Start of MATERIAL PROVIDED
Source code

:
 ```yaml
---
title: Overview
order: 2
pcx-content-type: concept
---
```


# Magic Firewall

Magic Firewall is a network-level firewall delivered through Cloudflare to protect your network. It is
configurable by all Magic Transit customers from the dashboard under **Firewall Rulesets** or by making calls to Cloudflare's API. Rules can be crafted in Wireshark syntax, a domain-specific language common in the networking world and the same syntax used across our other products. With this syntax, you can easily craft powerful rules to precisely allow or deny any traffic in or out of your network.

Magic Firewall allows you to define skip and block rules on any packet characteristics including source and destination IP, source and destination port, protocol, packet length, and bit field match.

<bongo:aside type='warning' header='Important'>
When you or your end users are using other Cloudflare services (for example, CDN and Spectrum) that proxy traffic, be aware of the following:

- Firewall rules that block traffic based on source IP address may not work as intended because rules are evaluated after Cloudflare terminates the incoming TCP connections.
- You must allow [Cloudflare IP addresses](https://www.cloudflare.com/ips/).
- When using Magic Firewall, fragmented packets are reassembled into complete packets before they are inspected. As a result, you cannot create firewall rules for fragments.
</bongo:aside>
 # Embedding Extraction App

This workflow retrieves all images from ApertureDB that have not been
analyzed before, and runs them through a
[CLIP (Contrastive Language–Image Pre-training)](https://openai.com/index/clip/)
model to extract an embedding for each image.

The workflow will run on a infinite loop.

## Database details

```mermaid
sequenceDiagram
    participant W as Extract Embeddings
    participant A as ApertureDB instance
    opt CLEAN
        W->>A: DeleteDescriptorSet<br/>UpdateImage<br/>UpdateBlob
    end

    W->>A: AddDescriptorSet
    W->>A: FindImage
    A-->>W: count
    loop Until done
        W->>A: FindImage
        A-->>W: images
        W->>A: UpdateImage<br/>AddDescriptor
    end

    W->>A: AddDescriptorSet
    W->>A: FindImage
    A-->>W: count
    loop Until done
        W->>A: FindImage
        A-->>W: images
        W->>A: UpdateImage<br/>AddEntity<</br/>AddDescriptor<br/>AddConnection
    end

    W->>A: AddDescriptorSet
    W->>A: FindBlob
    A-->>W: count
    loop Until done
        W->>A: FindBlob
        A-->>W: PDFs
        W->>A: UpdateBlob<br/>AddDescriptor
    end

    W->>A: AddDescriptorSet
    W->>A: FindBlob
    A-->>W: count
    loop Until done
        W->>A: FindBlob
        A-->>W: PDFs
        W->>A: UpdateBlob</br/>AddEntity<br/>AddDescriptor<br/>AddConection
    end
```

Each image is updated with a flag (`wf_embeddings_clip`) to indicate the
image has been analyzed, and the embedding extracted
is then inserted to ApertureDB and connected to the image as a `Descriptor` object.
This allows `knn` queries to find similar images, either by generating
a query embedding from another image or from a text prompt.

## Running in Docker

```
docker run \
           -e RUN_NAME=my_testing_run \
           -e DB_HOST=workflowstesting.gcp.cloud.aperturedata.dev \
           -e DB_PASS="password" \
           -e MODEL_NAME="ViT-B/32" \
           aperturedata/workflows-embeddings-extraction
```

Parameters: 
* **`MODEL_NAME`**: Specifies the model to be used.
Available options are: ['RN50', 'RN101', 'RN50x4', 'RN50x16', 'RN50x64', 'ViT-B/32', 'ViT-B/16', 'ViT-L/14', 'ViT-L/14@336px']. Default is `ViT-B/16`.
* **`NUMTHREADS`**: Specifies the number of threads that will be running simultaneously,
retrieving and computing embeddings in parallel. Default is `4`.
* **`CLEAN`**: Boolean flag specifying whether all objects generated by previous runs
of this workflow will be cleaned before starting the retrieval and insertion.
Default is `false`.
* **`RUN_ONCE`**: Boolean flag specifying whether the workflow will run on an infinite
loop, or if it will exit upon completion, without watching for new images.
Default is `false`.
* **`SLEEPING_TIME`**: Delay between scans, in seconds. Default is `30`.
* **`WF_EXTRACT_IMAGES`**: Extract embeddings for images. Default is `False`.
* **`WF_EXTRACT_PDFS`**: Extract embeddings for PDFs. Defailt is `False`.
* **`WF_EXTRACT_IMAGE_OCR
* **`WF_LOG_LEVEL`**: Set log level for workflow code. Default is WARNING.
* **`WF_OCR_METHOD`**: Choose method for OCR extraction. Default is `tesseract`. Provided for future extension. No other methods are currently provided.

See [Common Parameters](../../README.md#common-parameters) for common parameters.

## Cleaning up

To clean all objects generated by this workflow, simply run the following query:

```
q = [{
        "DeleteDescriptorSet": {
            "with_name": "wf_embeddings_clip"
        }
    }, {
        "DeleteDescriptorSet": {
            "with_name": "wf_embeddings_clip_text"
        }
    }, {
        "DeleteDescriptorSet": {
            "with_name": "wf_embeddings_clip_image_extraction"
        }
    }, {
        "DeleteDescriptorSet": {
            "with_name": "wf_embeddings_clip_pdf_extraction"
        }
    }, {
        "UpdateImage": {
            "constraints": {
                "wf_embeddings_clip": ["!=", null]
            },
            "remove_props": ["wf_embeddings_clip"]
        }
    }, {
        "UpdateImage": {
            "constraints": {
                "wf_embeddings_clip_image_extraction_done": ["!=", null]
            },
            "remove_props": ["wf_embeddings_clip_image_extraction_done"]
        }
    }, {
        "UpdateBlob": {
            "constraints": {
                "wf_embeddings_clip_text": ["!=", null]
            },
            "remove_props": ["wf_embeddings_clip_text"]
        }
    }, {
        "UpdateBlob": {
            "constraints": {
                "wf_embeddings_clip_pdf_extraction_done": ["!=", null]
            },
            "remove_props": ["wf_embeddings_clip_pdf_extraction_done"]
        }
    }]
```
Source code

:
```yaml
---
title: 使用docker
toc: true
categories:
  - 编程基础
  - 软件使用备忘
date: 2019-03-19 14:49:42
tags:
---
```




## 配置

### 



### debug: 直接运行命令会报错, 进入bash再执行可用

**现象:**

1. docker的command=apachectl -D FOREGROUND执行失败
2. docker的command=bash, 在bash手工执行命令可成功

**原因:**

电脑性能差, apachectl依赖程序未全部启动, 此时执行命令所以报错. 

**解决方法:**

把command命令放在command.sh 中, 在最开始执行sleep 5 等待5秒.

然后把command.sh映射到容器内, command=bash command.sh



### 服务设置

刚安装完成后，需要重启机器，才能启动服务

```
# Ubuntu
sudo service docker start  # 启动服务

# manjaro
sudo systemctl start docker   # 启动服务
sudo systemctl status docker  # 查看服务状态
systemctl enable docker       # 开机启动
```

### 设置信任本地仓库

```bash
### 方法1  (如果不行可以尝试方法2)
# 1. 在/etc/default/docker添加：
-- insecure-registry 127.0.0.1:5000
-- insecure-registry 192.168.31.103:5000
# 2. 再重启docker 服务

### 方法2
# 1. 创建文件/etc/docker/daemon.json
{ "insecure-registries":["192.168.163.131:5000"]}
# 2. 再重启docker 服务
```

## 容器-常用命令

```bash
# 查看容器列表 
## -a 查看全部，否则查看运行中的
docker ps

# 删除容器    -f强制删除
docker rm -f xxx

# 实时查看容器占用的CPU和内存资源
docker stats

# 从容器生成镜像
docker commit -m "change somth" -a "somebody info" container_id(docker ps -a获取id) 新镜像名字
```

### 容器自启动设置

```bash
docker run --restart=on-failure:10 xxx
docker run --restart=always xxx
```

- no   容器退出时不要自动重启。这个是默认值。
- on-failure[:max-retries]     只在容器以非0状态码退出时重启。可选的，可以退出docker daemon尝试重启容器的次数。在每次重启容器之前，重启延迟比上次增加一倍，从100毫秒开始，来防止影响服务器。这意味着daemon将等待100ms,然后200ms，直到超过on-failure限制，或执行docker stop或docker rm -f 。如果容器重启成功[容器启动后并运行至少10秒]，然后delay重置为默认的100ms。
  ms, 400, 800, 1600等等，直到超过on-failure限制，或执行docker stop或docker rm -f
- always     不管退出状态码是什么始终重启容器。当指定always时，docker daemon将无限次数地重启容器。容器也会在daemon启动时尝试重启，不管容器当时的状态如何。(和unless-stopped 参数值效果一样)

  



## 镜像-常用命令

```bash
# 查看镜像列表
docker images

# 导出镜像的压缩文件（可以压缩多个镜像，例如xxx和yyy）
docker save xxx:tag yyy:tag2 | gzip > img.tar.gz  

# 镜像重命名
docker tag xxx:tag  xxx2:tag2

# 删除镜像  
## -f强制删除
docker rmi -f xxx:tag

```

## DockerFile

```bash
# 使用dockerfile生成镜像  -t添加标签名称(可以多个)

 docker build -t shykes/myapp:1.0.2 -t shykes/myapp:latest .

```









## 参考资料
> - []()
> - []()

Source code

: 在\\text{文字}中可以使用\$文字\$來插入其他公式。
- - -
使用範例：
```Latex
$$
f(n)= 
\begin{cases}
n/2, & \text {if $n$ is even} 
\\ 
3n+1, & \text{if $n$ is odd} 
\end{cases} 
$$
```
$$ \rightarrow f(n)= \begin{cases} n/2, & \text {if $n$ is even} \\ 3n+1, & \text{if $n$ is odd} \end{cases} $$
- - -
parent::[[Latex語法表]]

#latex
End of MATERIAL PROVIDED
» WHAT IS REQUIRED:
The expected answer is a number and nothing else: how many lines above include the word "following".

» TASK OUTPUT:
2